• [Problem]
The answer must be an exact copy of every record below.

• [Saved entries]
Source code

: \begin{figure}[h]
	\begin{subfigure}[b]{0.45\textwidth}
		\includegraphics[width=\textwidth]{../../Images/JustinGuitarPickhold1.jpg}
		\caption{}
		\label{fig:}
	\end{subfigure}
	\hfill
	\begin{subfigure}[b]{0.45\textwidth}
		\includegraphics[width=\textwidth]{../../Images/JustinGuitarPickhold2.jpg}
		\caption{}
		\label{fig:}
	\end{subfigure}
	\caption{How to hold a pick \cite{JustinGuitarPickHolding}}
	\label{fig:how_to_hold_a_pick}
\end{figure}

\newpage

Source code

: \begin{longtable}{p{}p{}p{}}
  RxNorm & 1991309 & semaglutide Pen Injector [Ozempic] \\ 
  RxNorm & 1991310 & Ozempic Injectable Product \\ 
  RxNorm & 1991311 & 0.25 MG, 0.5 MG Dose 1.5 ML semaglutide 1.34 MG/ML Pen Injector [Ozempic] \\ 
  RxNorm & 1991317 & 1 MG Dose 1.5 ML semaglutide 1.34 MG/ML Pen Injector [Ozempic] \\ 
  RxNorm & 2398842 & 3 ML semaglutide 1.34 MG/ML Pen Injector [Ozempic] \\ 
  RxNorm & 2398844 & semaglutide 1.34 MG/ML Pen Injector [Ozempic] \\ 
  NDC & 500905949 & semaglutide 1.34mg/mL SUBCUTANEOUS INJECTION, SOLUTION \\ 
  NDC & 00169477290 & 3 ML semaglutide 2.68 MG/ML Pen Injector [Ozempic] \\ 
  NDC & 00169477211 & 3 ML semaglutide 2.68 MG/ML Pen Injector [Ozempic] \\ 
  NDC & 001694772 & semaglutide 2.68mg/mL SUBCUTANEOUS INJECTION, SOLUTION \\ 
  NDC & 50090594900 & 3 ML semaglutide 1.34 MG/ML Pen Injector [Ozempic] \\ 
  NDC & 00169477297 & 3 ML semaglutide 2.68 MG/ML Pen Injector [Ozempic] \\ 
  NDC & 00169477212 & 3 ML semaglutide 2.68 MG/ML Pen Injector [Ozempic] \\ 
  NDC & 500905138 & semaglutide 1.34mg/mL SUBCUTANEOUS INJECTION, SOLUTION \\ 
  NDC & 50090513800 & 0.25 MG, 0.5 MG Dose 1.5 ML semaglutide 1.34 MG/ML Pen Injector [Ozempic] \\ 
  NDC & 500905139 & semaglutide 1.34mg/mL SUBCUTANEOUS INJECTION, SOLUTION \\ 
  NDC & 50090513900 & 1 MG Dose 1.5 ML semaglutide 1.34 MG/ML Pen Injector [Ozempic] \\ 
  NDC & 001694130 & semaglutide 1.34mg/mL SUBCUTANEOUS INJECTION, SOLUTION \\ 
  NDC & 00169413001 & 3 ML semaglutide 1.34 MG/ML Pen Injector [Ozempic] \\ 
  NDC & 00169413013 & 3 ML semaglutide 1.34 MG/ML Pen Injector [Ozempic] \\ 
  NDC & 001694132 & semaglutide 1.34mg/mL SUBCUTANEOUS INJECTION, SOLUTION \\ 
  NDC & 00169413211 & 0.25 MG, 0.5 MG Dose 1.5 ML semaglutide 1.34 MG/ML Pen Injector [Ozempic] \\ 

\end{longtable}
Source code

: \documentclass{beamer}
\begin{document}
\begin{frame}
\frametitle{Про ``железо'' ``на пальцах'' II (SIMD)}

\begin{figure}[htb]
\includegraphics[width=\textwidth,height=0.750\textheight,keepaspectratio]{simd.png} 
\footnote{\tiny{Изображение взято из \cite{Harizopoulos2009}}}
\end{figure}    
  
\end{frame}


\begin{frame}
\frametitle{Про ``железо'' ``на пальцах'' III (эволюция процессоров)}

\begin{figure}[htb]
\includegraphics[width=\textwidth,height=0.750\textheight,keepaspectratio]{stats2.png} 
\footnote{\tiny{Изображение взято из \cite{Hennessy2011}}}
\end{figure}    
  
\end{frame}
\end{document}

• [Response to this exercise]
Source code

: \begin{figure}[h]
	\begin{subfigure}[b]{0.45\textwidth}
		\includegraphics[width=\textwidth]{../../Images/JustinGuitarPickhold1.jpg}
		\caption{}
		\label{fig:}
	\end{subfigure}
	\hfill
	\begin{subfigure}[b]{0.45\textwidth}
		\includegraphics[width=\textwidth]{../../Images/JustinGuitarPickhold2.jpg}
		\caption{}
		\label{fig:}
	\end{subfigure}
	\caption{How to hold a pick \cite{JustinGuitarPickHolding}}
	\label{fig:how_to_hold_a_pick}
\end{figure}

\newpage

Source code

: \begin{longtable}{p{}p{}p{}}
  RxNorm & 1991309 & semaglutide Pen Injector [Ozempic] \\ 
  RxNorm & 1991310 & Ozempic Injectable Product \\ 
  RxNorm & 1991311 & 0.25 MG, 0.5 MG Dose 1.5 ML semaglutide 1.34 MG/ML Pen Injector [Ozempic] \\ 
  RxNorm & 1991317 & 1 MG Dose 1.5 ML semaglutide 1.34 MG/ML Pen Injector [Ozempic] \\ 
  RxNorm & 2398842 & 3 ML semaglutide 1.34 MG/ML Pen Injector [Ozempic] \\ 
  RxNorm & 2398844 & semaglutide 1.34 MG/ML Pen Injector [Ozempic] \\ 
  NDC & 500905949 & semaglutide 1.34mg/mL SUBCUTANEOUS INJECTION, SOLUTION \\ 
  NDC & 00169477290 & 3 ML semaglutide 2.68 MG/ML Pen Injector [Ozempic] \\ 
  NDC & 00169477211 & 3 ML semaglutide 2.68 MG/ML Pen Injector [Ozempic] \\ 
  NDC & 001694772 & semaglutide 2.68mg/mL SUBCUTANEOUS INJECTION, SOLUTION \\ 
  NDC & 50090594900 & 3 ML semaglutide 1.34 MG/ML Pen Injector [Ozempic] \\ 
  NDC & 00169477297 & 3 ML semaglutide 2.68 MG/ML Pen Injector [Ozempic] \\ 
  NDC & 00169477212 & 3 ML semaglutide 2.68 MG/ML Pen Injector [Ozempic] \\ 
  NDC & 500905138 & semaglutide 1.34mg/mL SUBCUTANEOUS INJECTION, SOLUTION \\ 
  NDC & 50090513800 & 0.25 MG, 0.5 MG Dose 1.5 ML semaglutide 1.34 MG/ML Pen Injector [Ozempic] \\ 
  NDC & 500905139 & semaglutide 1.34mg/mL SUBCUTANEOUS INJECTION, SOLUTION \\ 
  NDC & 50090513900 & 1 MG Dose 1.5 ML semaglutide 1.34 MG/ML Pen Injector [Ozempic] \\ 
  NDC & 001694130 & semaglutide 1.34mg/mL SUBCUTANEOUS INJECTION, SOLUTION \\ 
  NDC & 00169413001 & 3 ML semaglutide 1.34 MG/ML Pen Injector [Ozempic] \\ 
  NDC & 00169413013 & 3 ML semaglutide 1.34 MG/ML Pen Injector [Ozempic] \\ 
  NDC & 001694132 & semaglutide 1.34mg/mL SUBCUTANEOUS INJECTION, SOLUTION \\ 
  NDC & 00169413211 & 0.25 MG, 0.5 MG Dose 1.5 ML semaglutide 1.34 MG/ML Pen Injector [Ozempic] \\ 

\end{longtable}
Source code

: \documentclass{beamer}
\begin{document}
\begin{frame}
\frametitle{Про ``железо'' ``на пальцах'' II (SIMD)}

\begin{figure}[htb]
\includegraphics[width=\textwidth,height=0.750\textheight,keepaspectratio]{simd.png} 
\footnote{\tiny{Изображение взято из \cite{Harizopoulos2009}}}
\end{figure}    
  
\end{frame}


\begin{frame}
\frametitle{Про ``железо'' ``на пальцах'' III (эволюция процессоров)}

\begin{figure}[htb]
\includegraphics[width=\textwidth,height=0.750\textheight,keepaspectratio]{stats2.png} 
\footnote{\tiny{Изображение взято из \cite{Hennessy2011}}}
\end{figure}    
  
\end{frame}
\end{document}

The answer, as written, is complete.